Now we’re talking. Let’s just calculate the value of the product, at least we’ll have an ROI for that. And to make it easy, we’ll calculate income as value, because it’s easy to measure.
Wait a minute. WHEN you measure actually impacts the income going into the calculation. Is it on release day? Unless you’re Apple, or making a block-buster movie, there’s not much sense in checking the first day. (By the way: Neither Apple or any major studio stops counting on the first day).
Right, so when do you stop? 1 month after release? 6 months? 2 years? 5 years?
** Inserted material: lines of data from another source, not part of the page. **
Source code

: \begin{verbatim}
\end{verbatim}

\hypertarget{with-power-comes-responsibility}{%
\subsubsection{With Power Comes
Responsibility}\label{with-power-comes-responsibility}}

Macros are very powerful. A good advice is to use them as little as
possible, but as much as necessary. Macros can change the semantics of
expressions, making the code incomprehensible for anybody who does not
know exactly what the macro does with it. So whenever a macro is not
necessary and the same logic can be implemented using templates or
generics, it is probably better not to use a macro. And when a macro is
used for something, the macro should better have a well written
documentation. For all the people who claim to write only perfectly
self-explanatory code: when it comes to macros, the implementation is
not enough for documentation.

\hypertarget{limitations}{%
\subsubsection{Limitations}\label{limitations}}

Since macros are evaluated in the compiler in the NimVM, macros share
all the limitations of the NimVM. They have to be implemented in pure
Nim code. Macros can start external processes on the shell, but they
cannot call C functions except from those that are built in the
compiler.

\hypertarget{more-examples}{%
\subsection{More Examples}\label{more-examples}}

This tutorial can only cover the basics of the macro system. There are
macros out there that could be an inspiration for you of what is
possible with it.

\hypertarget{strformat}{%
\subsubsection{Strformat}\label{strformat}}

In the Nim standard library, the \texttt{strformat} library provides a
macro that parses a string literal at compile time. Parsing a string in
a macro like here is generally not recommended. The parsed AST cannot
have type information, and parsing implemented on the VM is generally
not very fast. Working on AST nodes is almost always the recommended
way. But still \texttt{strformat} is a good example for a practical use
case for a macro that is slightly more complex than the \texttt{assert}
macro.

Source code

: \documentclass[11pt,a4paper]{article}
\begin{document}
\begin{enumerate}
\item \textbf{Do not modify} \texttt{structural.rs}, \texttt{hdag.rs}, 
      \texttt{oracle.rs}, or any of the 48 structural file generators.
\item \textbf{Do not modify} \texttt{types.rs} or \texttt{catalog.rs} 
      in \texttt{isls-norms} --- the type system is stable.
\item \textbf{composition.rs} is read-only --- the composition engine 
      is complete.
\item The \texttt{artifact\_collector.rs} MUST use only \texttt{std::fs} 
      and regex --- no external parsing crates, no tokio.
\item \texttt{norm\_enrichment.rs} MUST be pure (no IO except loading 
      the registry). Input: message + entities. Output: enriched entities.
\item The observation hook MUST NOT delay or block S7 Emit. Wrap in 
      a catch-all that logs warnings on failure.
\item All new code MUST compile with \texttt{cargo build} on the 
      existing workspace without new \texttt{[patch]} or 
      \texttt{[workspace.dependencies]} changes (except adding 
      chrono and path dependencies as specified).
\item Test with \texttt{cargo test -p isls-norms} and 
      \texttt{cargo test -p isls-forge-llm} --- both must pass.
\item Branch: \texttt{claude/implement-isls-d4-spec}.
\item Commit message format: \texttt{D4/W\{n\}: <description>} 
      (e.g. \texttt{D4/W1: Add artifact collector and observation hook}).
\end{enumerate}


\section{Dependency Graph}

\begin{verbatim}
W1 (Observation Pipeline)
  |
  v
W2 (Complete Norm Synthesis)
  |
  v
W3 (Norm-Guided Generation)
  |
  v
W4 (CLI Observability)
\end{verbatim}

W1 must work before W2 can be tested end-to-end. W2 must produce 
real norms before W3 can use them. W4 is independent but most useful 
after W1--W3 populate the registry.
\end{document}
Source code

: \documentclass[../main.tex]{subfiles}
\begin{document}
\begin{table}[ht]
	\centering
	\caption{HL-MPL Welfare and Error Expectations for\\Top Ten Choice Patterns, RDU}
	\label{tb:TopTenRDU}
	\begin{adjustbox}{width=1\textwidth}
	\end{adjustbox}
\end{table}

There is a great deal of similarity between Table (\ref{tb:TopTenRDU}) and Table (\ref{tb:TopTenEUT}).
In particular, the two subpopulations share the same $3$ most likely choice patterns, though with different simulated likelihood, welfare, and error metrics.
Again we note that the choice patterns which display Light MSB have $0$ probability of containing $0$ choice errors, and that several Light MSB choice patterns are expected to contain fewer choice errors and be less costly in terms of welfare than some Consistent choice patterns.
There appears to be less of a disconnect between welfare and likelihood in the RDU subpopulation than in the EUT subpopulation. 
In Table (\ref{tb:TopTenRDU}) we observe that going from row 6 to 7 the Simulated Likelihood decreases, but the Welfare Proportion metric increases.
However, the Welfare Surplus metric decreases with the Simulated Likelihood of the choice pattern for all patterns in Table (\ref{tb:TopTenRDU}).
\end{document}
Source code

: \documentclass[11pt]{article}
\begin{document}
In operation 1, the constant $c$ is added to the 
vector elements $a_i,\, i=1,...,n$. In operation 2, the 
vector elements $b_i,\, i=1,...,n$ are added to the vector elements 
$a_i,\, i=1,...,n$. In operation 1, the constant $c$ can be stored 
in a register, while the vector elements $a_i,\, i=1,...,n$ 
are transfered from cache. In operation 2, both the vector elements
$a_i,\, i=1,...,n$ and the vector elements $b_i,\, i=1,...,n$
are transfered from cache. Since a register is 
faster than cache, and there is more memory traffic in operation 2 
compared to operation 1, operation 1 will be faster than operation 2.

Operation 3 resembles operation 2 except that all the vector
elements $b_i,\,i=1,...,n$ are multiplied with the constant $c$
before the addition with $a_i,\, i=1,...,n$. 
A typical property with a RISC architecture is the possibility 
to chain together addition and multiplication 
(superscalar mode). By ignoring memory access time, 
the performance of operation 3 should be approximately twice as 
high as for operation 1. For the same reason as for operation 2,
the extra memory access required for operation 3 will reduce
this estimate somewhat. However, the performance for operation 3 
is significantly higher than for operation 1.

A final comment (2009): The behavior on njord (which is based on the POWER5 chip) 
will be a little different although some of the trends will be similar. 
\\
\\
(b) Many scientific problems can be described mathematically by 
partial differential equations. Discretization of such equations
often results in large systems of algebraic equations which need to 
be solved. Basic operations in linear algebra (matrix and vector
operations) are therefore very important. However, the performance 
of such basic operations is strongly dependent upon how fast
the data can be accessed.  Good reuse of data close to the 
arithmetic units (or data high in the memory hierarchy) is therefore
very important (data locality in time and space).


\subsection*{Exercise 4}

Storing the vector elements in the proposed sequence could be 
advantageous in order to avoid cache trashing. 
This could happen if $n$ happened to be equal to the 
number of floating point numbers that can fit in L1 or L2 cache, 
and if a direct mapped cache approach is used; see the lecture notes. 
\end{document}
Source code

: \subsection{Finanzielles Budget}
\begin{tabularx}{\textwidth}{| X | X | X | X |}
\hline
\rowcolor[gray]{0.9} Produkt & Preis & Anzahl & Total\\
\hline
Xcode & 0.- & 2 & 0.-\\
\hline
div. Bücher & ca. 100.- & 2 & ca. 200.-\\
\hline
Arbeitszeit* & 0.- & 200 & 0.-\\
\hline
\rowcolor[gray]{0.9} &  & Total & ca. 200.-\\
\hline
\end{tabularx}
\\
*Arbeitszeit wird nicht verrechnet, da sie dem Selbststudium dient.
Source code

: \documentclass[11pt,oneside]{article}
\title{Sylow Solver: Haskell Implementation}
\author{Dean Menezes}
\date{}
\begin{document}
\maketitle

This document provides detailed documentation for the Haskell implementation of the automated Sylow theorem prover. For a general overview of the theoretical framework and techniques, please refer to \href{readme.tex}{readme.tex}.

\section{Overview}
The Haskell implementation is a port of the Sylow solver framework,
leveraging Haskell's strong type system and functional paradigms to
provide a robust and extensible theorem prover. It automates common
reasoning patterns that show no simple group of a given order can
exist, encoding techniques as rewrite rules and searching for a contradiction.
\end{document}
Just for the sake of argument, let’s say it’s 2 years. On the 2nd anniversary we evaluate the ROI to be 1.5. We’re happy because the ratio is bigger than one. Now what do I do with this number?
Do you remember what we needed the ROI for? Making decisions before we actually did the work. If we have to wait 2 years for making a decision now, let alone do the project to get the number, it’s kind of missing the point.
Oh wait, there’s more. It seems that the product was successful enough to carry the next product (released 3 years later) forward. Or it was so crappy, that the next product, although it was much better, suffered from its sibling’s reputation. It seems the value of product B is impacted by product A!
Our calculations are ruined!
ROI is dead as a decision mechanism, because complexity killed it. There are too many things, external or internal, that go into its calculation, and we don’t even know most of them when do the calculation.
There’s a reason we’re talking about safe-to-fail experiments in agile. We acknowledge we don’t know enough, but we’re willing to invest, and sometimes lose, small amounts of money. We acknowledge complexity and the only way not to lose big, is to lower the cost of failure. That means learning quickly, getting feedback fast.
The primary measure of progress is working software, says the Agile Manifesto. We’re willing to continue investing in things that continue show promise. It’s the only evidence we have, and we should trust it.
Not a made up (sorry, well calculated) number that was applicable to the last product we release.
Either that, or you can wait a few years, and then decide.